**The task:** Check each line of the material below for "submission", then copy the ones that contain it.
#### Raw data
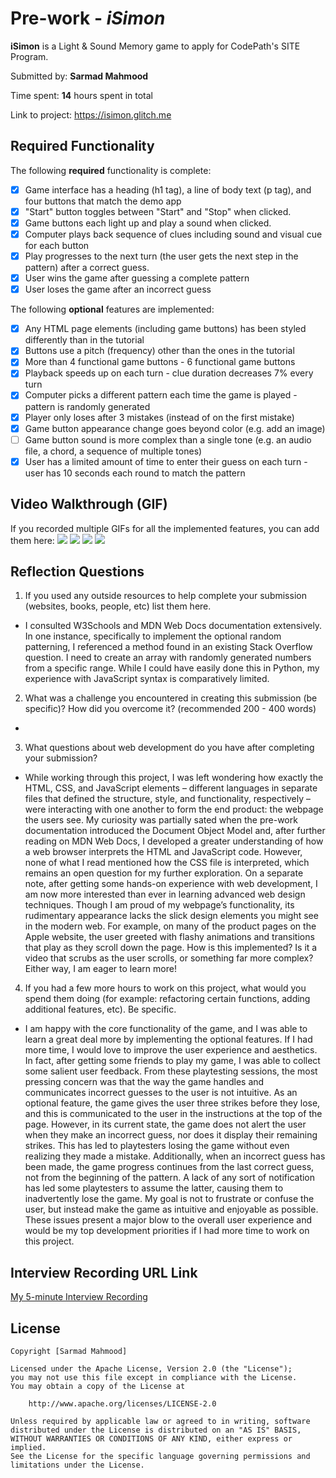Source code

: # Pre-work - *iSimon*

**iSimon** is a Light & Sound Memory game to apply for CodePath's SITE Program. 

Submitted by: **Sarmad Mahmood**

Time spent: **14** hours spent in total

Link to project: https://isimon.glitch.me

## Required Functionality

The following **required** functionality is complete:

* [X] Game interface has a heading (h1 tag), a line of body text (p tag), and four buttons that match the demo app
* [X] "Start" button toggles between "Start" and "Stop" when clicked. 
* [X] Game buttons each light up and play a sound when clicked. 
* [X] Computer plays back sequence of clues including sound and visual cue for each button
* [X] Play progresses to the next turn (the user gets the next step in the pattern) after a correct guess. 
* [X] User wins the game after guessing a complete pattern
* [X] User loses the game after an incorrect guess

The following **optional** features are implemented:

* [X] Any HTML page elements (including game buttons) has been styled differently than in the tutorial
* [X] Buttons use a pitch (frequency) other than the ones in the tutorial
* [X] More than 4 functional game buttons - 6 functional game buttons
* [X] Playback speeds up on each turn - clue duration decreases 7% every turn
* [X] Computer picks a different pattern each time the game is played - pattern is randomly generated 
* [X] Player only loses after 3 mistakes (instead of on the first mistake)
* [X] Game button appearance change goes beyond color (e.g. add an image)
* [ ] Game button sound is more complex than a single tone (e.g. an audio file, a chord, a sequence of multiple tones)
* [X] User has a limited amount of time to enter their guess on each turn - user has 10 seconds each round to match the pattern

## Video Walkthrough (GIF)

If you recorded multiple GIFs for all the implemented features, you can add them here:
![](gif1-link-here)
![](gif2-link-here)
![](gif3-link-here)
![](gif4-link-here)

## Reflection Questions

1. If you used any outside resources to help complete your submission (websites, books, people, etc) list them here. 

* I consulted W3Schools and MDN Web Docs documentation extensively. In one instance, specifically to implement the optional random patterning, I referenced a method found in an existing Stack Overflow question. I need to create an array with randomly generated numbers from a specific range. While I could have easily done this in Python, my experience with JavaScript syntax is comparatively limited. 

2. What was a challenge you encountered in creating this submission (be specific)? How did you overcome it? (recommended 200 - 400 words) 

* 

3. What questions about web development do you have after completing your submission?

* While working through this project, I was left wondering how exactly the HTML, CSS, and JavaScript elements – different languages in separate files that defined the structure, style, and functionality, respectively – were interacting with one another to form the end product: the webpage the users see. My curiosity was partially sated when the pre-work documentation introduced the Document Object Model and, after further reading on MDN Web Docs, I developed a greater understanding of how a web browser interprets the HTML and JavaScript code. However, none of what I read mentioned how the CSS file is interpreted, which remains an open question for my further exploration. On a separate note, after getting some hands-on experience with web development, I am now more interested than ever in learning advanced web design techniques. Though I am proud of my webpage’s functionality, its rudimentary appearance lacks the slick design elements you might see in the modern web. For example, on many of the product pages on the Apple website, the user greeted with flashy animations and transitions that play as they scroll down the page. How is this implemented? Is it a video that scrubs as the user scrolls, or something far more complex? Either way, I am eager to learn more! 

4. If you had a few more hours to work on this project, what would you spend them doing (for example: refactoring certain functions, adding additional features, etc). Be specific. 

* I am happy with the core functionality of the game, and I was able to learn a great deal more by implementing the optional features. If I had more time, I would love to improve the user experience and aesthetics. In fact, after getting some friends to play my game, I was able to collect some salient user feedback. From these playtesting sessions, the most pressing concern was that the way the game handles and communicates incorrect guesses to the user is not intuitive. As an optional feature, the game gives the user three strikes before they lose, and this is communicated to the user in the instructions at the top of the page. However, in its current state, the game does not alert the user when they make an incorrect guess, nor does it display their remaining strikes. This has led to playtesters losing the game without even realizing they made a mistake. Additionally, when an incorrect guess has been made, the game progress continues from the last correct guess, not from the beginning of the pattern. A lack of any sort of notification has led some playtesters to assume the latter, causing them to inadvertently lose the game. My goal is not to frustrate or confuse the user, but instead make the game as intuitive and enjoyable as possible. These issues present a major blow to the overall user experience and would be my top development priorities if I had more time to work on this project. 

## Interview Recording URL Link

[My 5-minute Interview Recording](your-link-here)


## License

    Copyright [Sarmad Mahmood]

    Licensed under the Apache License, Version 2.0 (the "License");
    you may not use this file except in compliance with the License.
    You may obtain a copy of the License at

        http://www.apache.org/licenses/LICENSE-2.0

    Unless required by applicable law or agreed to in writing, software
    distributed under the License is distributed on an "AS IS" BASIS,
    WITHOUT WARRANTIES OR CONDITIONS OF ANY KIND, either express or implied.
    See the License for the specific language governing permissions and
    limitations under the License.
########
#### Raw data
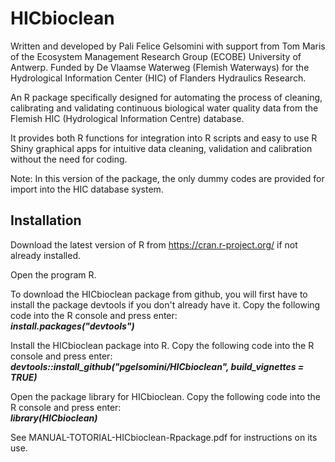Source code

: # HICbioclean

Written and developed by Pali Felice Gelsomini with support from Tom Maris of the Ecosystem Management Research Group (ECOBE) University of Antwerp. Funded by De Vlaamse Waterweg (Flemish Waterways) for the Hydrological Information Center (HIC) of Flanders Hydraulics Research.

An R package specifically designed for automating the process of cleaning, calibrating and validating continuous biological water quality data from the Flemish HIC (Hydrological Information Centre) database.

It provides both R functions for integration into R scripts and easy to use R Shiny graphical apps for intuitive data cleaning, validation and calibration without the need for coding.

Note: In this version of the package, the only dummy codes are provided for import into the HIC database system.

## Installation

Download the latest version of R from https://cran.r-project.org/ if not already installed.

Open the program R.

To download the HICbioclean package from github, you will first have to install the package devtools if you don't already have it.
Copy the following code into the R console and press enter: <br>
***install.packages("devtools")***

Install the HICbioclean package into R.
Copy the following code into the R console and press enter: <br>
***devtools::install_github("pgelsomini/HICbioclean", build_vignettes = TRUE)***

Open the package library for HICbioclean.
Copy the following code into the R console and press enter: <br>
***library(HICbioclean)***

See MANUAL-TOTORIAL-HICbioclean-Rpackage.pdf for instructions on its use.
########
#### Raw data
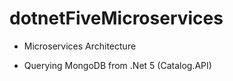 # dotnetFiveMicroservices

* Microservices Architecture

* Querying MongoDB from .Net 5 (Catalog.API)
########
**Written answer:**
1. If you used any outside resources to help complete your submission (websites, books, people, etc) list them here. 
2. What was a challenge you encountered in creating this submission (be specific)? How did you overcome it? (recommended 200 - 400 words) 
3. What questions about web development do you have after completing your submission?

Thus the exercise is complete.